Lecture 1 - The Digital Abstraction
This course covers 3 main modules. The first module discusses digital design, combinational and sequential circuits. The second module teaches assembly language, processor architecture, caches, pipelining, etc. The third module talks about entire computer systems like operating systems, virtual memory, I/O, etc.
Each of these modules represents one level of abstraction. Layers of abstraction higher on the hierarchy hide a lot of the complexity of the lower layers of the hierarchy. And even though the exact implementation of any one of these layers may change in the future, their underlying concepts remain the same and are long-lived.
Digital and Analog Systems
Analog values are values that vary continuously over time. Digital values are values that vary discretely over time. Most computing systems are digital systems because digital systems are just a lot more resilient to noise. Analog computing systems are rare.
Since a computer is a digital system and voltage is an analog value, we need to have convention to convert an analog input into a digital one. We could simply decide a threshold value $V_{th}$, and say that anything above the threshold is a 1 and below it is a 0, but in this case a little bit of noise added to a signal that is close to the threshold can end up flipping bits.
Instead, we define two thresholds - $V_l$ and $V_h$. Any signal below $V_l$ is a 0, and any signal above $V_h$ is a 1. Any signal in between $V_l$ and $V_h$ is undefined, and the system is allowed to behave however it wants in that case (even in an undefined manner).
However, there is one more problem. If a system sends a signal very close to $V_l$ or $V_h$, a small amount of noise could push that signal into the undefined zone.
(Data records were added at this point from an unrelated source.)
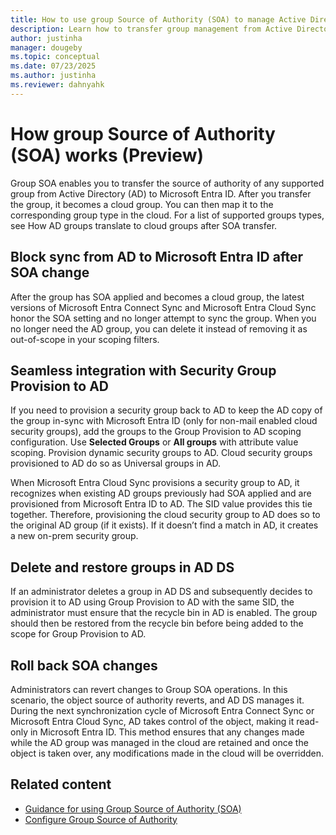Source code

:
 ```yaml
---
title: How to use group Source of Authority (SOA) to manage Active Directory groups in Microsoft Entra ID (Preview)
description: Learn how to transfer group management from Active Directory to Microsoft Entra ID using group source of authority (SOA), block sync, provision groups, restore deleted groups, and roll back SOA changes for hybrid and cloud environments.
author: justinha
manager: dougeby
ms.topic: conceptual
ms.date: 07/23/2025
ms.author: justinha
ms.reviewer: dahnyahk
---
```

# How group Source of Authority (SOA) works (Preview)

Group SOA enables you to transfer the source of authority of any supported group from Active Directory (AD) to Microsoft Entra ID. After you transfer the group, it becomes a cloud group. You can then map it to the corresponding group type in the cloud. For a list of supported groups types, see How AD groups translate to cloud groups after SOA transfer.

## Block sync from AD to Microsoft Entra ID after SOA change

After the group has SOA applied and becomes a cloud group, the latest versions of Microsoft Entra Connect Sync and Microsoft Entra Cloud Sync honor the SOA setting and no longer attempt to sync the group. When you no longer need the AD group, you can delete it instead of removing it as out-of-scope in your scoping filters.

## Seamless integration with Security Group Provision to AD

If you need to provision a security group back to AD to keep the AD copy of the group in-sync with Microsoft Entra ID (only for non-mail enabled cloud security groups), add the groups to the Group Provision to AD scoping configuration. Use **Selected Groups** or **All groups** with attribute value scoping. Provision dynamic security groups to AD. Cloud security groups provisioned to AD do so as Universal groups in AD.

When Microsoft Entra Cloud Sync provisions a security group to AD, it recognizes when existing AD groups previously had SOA applied and are provisioned from Microsoft Entra ID to AD. The SID value provides this tie together. Therefore, provisioning the cloud security group to AD does so to the original AD group (if it exists). If it doesn’t find a match in AD, it creates a new on-prem security group.

## Delete and restore groups in AD DS

If an administrator deletes a group in AD DS and subsequently decides to provision it to AD using Group Provision to AD with the same SID, the administrator must ensure that the recycle bin in AD is enabled. The group should then be restored from the recycle bin before being added to the scope for Group Provision to AD.

## Roll back SOA changes

Administrators can revert changes to Group SOA operations. In this scenario, the object source of authority reverts, and AD DS manages it. During the next synchronization cycle of Microsoft Entra Connect Sync or Microsoft Entra Cloud Sync, AD takes control of the object, making it read-only in Microsoft Entra ID. This method ensures that any changes made while the AD group was managed in the cloud are retained and once the object is taken over, any modifications made in the cloud will be overridden.

## Related content

- [Guidance for using Group Source of Authority (SOA)](concept-group-source-of-authority-guidance.md)
- [Configure Group Source of Authority](how-to-group-source-of-authority-configure.md)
We solve this by having different high and low thresholds for input and output - $V_ol$, $V_oh$, $V_il$, $V_ih$. This means that if a system outputs a 0 that is close to $V_ol$ and some noise pushes it to be higher, the value can still be lower that $V_il$, and the system that takes that signal as an input will still correctly interpret it as a 0. This gives us a much better tolerance towards noise. Of course, this means that $V_ol < V_il < V_ih < V_oh$.
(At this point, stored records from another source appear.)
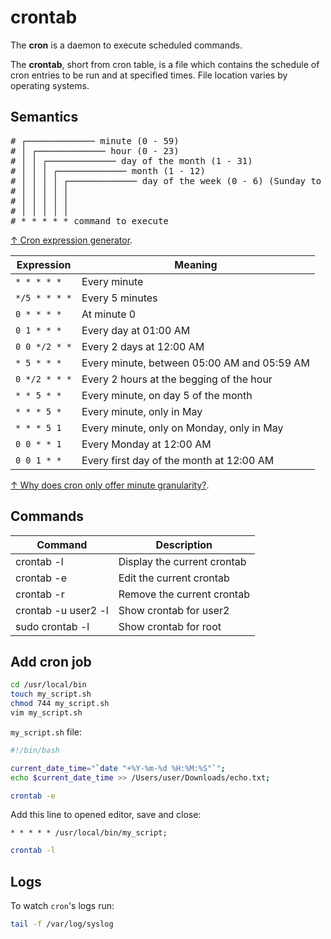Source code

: # crontab

The **cron** is a daemon to execute scheduled commands.

The **crontab**, short from cron table, is a file which contains the schedule of cron entries to be run and at specified times. File location varies by operating systems.

## Semantics

<pre>
# ┌───────────── minute (0 - 59)
# │ ┌───────────── hour (0 - 23)
# │ │ ┌───────────── day of the month (1 - 31)
# │ │ │ ┌───────────── month (1 - 12)
# │ │ │ │ ┌───────────── day of the week (0 - 6) (Sunday to Saturday; 7 is also Sunday on some systems)
# │ │ │ │ │
# │ │ │ │ │
# │ │ │ │ │
# * * * * * command to execute
</pre>

[↑ Cron expression generator](https://crontab.cronhub.io/).

| Expression    | Meaning                                     |
| ------------- | ------------------------------------------- |
| `* * * * *`   | Every minute                                |
| `*/5 * * * *` | Every 5 minutes                             |
| `0 * * * *`   | At minute 0                                 |
| `0 1 * * *`   | Every day at 01:00 AM                       |
| `0 0 */2 * *` | Every 2 days at 12:00 AM                    |
| `* 5 * * *`   | Every minute, between 05:00 AM and 05:59 AM |
| `0 */2 * * *` | Every 2 hours at the begging of the hour    |
| `* * 5 * *`   | Every minute, on day 5 of the month         |
| `* * * 5 *`   | Every minute, only in May                   |
| `* * * 5 1`   | Every minute, only on Monday, only in May   |
| `0 0 * * 1`   | Every Monday at 12:00 AM                    |
| `0 0 1 * *`   | Every first day of the month at 12:00 AM    |

[↑ Why does cron only offer minute granularity?](https://superuser.com/questions/620807/why-does-cron-only-offer-minute-granularity).

## Commands

| Command             | Description                 |
| ------------------- | --------------------------- |
| crontab -l          | Display the current crontab |
| crontab -e          | Edit the current crontab    |
| crontab -r          | Remove the current crontab  |
| crontab -u user2 -l | Show crontab for user2      |
| sudo crontab -l     | Show crontab for root       |

## Add cron job

```bash
cd /usr/local/bin
touch my_script.sh
chmod 744 my_script.sh 
vim my_script.sh
```

`my_script.sh` file:

```bash
#!/bin/bash

current_date_time="`date "+%Y-%m-%d %H:%M:%S"`";
echo $current_date_time >> /Users/user/Downloads/echo.txt;
```

```bash
crontab -e
```

Add this line to opened editor, save and close:

```text
* * * * * /usr/local/bin/my_script;
```

```bash
crontab -l
```

## Logs

To watch `cron`'s logs run:

```bash
tail -f /var/log/syslog
```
Voltage Transfer Characteristic
The VTC is a plot of $V_out$ vs $V_in$. Essentially, it is a plot showing how the output voltage changes as the input voltage changes for a particular device. It shows you static behaviour, which means it does not tell you anything about how fast the device responds.
This is the VTC for a buffer, which is essentially a repeater. It outputs a 0 when it gets a valid 0, and a 1 when it gets a valid 1.
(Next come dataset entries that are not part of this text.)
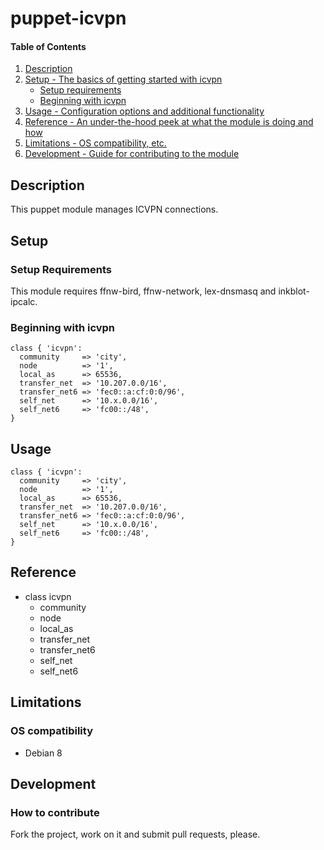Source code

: # puppet-icvpn

#### Table of Contents

1. [Description](#description)
1. [Setup - The basics of getting started with icvpn](#setup)
    * [Setup requirements](#setup-requirements)
    * [Beginning with icvpn](#beginning-with-icvpn)
1. [Usage - Configuration options and additional functionality](#usage)
1. [Reference - An under-the-hood peek at what the module is doing and how](#reference)
1. [Limitations - OS compatibility, etc.](#limitations)
1. [Development - Guide for contributing to the module](#development)

## Description

This puppet module manages ICVPN connections.

## Setup

### Setup Requirements

This module requires ffnw-bird, ffnw-network, lex-dnsmasq and inkblot-ipcalc.

### Beginning with icvpn

```puppet
class { 'icvpn':
  community     => 'city',
  node          => '1',
  local_as      => 65536,
  transfer_net  => '10.207.0.0/16',
  transfer_net6 => 'fec0::a:cf:0:0/96',
  self_net      => '10.x.0.0/16',
  self_net6     => 'fc00::/48',
}
```

## Usage

```puppet
class { 'icvpn':
  community     => 'city',
  node          => '1',
  local_as      => 65536,
  transfer_net  => '10.207.0.0/16',
  transfer_net6 => 'fec0::a:cf:0:0/96',
  self_net      => '10.x.0.0/16',
  self_net6     => 'fc00::/48',
}
```

## Reference

* class icvpn
  * community
  * node
  * local\_as
  * transfer\_net
  * transfer\_net6
  * self\_net
  * self\_net6

## Limitations

### OS compatibility
* Debian 8

## Development

### How to contribute
Fork the project, work on it and submit pull requests, please.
One interesting observation is that in the center of the input range (i.e. invalid input ranges), a small change in the input causes a large change in the output. This means that there has to be some kind of amplification in the device.
Also note that the VTC is allowed to do whatever it wants for invalid inputs. So the below VTC is also a valid VTC for a buffer. It is not a VTC that you would want to have, but it is valid.

The next few lectures (lecture 2-5) talk about combinational circuits, which are circuits where the output only depends on the current inputs, and not the past inputs/outputs. These circuits have no memory. Lectures 6-8 will talk about sequential circuits, which have memory and the current output depends on current input and past inputs/outputs.